How to complete this task → All lines in the listing below that hold the string "pmatrix" are to be tallied, with only the total reported.

--------------------------------------------------

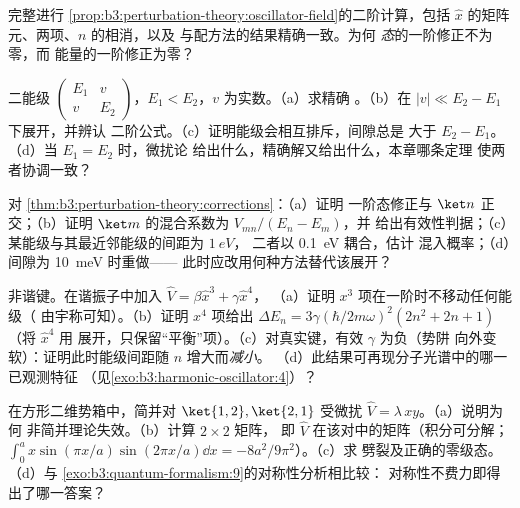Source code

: \begin{exercise}[$\star$]\label{exo:b3:perturbation-theory:2}
完整进行
\cref{prop:b3:perturbation-theory:oscillator-field}的二阶计算，包括
$\hat x$ 的矩阵元、两项、$n$ 的相消，以及
与配方法的结果精确一致。为何
\emph{态}的一阶修正不为零，而
能量的一阶修正为零？
\end{exercise}

\begin{exercise}[$\star$]\label{exo:b3:perturbation-theory:3}
二能级 $\begin{pmatrix}E_1 & v\\ v &
E_2\end{pmatrix}$，$E_1 < E_2$，$v$ 为实数。（a）求精确
。（b）在 $|v| \ll E_2 - E_1$ 下展开，并辨认
二阶公式。（c）证明能级会相互排斥，间隙总是
大于 $E_2 - E_1$。（d）当 $E_1 = E_2$ 时，微扰论
给出什么，精确解又给出什么，本章哪条定理
使两者协调一致？
\end{exercise}

\begin{exercise}[$\star$]\label{exo:b3:perturbation-theory:4}
对 \cref{thm:b3:perturbation-theory:corrections}：（a）证明
一阶态修正与 $\ket n$ 正交；（b）证明
$\ket m$ 的混合系数为 $V_{mn}/(E_n - E_m)$，并
给出有效性判据；（c）某能级与其最近邻能级的间距为 $\qty{1}{eV}$，
二者以 \qty{0.1}{eV} 耦合，估计
混入概率；（d）间隙为 \qty{10}{meV} 时重做——
此时应改用何种方法替代该展开？
\end{exercise}

\begin{exercise}[$\star\star$]\label{exo:b3:perturbation-theory:5}
非谐键。在谐振子中加入 $\hat V = \beta\hat x^3 + \gamma\hat x^4$，
（a）证明 $x^3$ 项在一阶时不移动任何能级（
由宇称可知）。（b）证明 $x^4$ 项给出 $\Delta E_n =
3\gamma(\hbar/2m\omega)^2(2n^2 + 2n + 1)$（将 $\hat x^4$ 用
展开，只保留“平衡”项）。（c）对真实键，有效 $\gamma$ 为负（势阱
向外变软）：证明此时能级间距随
$n$ 增大而\emph{减小}。
（d）此结果可再现分子光谱中的哪一已观测特征
（见\cref{exo:b3:harmonic-oscillator:4}）？
\end{exercise}

\begin{exercise}[$\star\star$]\label{exo:b3:perturbation-theory:6}
在方形二维势箱中，简并对 $\ket{1,2},
\ket{2,1}$ 受微扰 $\hat V = \lambda\,xy$。（a）说明为何
非简并理论失效。（b）计算 $2\times2$ 矩阵，
即 $\hat V$ 在该对中的矩阵（积分可分解；$\int_0^a
x\sin(\pi x/a)\sin(2\pi x/a)\dd x = -8a^2/9\pi^2$）。（c）求
劈裂及正确的零级态。（d）与
\cref{exo:b3:quantum-formalism:9}的对称性分析相比较：
对称性不费力即得出了哪一答案？
\end{exercise}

--------------------------------------------------

Task answer → 2